§ **What you need to do**
Return the lines of the data below exactly. Start at the first and end with the line containing "School Diary has".

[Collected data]
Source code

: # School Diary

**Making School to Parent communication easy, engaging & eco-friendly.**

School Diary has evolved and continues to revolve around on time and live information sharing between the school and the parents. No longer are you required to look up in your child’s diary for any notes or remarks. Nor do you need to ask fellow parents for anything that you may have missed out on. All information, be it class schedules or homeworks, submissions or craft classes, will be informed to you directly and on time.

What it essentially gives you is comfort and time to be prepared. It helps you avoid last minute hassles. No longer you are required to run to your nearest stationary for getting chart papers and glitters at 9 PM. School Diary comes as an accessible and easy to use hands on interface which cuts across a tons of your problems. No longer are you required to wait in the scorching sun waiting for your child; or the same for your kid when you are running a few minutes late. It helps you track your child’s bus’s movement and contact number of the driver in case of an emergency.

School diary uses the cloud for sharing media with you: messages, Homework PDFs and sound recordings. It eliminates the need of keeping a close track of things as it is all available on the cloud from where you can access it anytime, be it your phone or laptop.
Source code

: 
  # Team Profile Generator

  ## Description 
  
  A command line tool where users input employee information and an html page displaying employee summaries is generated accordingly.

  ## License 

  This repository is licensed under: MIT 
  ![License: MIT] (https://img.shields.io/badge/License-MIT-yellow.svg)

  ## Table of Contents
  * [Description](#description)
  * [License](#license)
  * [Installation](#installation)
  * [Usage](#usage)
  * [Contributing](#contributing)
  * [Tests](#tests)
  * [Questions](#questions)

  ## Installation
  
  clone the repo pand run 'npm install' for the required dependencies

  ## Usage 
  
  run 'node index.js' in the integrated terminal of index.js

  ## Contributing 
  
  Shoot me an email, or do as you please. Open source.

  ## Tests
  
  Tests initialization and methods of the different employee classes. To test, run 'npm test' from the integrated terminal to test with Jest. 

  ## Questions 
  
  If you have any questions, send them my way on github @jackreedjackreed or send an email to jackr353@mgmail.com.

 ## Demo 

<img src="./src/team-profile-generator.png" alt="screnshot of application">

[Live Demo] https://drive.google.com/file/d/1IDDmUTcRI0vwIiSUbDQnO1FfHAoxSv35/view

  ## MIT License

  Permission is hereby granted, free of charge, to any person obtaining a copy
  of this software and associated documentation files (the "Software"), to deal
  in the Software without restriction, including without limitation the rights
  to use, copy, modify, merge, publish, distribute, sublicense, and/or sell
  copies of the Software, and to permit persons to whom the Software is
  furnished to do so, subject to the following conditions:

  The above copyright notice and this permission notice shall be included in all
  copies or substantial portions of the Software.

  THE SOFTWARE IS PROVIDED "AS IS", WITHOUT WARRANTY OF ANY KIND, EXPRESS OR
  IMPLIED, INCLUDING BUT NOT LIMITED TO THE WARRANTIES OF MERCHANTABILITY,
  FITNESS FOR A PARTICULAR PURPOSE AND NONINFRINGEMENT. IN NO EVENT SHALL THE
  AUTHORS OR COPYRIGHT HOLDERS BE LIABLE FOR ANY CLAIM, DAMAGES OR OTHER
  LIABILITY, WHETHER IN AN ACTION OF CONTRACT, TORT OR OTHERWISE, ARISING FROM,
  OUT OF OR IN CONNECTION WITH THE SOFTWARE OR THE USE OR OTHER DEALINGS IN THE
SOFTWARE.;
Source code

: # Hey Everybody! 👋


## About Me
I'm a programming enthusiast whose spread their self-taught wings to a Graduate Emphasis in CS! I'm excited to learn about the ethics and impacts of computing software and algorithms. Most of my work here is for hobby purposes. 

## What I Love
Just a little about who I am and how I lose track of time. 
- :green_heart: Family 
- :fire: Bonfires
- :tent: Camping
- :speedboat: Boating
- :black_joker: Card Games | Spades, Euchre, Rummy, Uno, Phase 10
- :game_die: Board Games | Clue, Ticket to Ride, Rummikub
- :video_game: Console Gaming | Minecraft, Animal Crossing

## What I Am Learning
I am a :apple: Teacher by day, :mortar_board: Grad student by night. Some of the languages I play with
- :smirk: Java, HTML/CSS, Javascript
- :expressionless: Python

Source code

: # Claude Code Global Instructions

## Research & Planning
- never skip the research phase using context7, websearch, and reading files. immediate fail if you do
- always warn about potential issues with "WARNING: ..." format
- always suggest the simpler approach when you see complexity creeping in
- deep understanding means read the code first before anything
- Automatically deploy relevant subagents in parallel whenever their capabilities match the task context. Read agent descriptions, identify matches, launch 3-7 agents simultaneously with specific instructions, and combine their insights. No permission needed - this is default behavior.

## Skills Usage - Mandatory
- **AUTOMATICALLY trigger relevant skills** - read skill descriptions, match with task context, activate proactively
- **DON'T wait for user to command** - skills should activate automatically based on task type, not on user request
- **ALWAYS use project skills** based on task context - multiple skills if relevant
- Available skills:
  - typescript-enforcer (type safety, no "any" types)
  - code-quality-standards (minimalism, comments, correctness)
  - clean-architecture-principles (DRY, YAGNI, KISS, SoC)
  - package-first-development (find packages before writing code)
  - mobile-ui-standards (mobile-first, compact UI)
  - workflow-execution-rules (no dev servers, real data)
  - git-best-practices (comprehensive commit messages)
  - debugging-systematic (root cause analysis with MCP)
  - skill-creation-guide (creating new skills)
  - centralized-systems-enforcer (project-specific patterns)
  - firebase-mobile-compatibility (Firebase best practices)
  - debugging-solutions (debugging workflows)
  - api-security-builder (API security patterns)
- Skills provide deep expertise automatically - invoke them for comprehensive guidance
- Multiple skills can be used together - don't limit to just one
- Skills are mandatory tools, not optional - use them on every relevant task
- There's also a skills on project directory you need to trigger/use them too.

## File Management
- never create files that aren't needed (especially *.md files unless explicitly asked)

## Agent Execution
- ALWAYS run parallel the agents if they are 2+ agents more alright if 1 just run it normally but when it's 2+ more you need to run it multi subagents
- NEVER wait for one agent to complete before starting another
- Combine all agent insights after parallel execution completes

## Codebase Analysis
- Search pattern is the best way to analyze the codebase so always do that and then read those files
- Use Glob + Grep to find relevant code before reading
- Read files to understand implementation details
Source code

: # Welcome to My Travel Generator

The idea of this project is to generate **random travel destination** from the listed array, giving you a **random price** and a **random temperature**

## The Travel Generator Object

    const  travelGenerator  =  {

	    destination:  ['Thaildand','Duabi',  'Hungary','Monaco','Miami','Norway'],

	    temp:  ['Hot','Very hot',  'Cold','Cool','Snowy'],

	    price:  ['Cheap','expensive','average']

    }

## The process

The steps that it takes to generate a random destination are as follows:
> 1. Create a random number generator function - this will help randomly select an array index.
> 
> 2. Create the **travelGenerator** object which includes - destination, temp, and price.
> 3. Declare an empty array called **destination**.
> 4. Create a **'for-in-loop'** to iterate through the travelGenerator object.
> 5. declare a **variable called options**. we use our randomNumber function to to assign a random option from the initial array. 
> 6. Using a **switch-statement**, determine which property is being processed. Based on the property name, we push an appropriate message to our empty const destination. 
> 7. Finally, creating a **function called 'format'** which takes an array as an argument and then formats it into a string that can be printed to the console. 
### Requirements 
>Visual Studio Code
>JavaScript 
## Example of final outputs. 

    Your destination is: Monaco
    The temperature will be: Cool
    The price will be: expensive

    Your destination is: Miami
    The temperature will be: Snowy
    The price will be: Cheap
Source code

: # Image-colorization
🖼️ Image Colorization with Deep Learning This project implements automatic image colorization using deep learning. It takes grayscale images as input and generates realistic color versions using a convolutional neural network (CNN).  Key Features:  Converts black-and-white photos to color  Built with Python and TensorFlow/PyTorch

§ **Response**
Source code

: # School Diary

**Making School to Parent communication easy, engaging & eco-friendly.**

School Diary has evolved and continues to revolve around on time and live information sharing between the school and the parents. No longer are you required to look up in your child’s diary for any notes or remarks. Nor do you need to ask fellow parents for anything that you may have missed out on. All information, be it class schedules or homeworks, submissions or craft classes, will be informed to you directly and on time.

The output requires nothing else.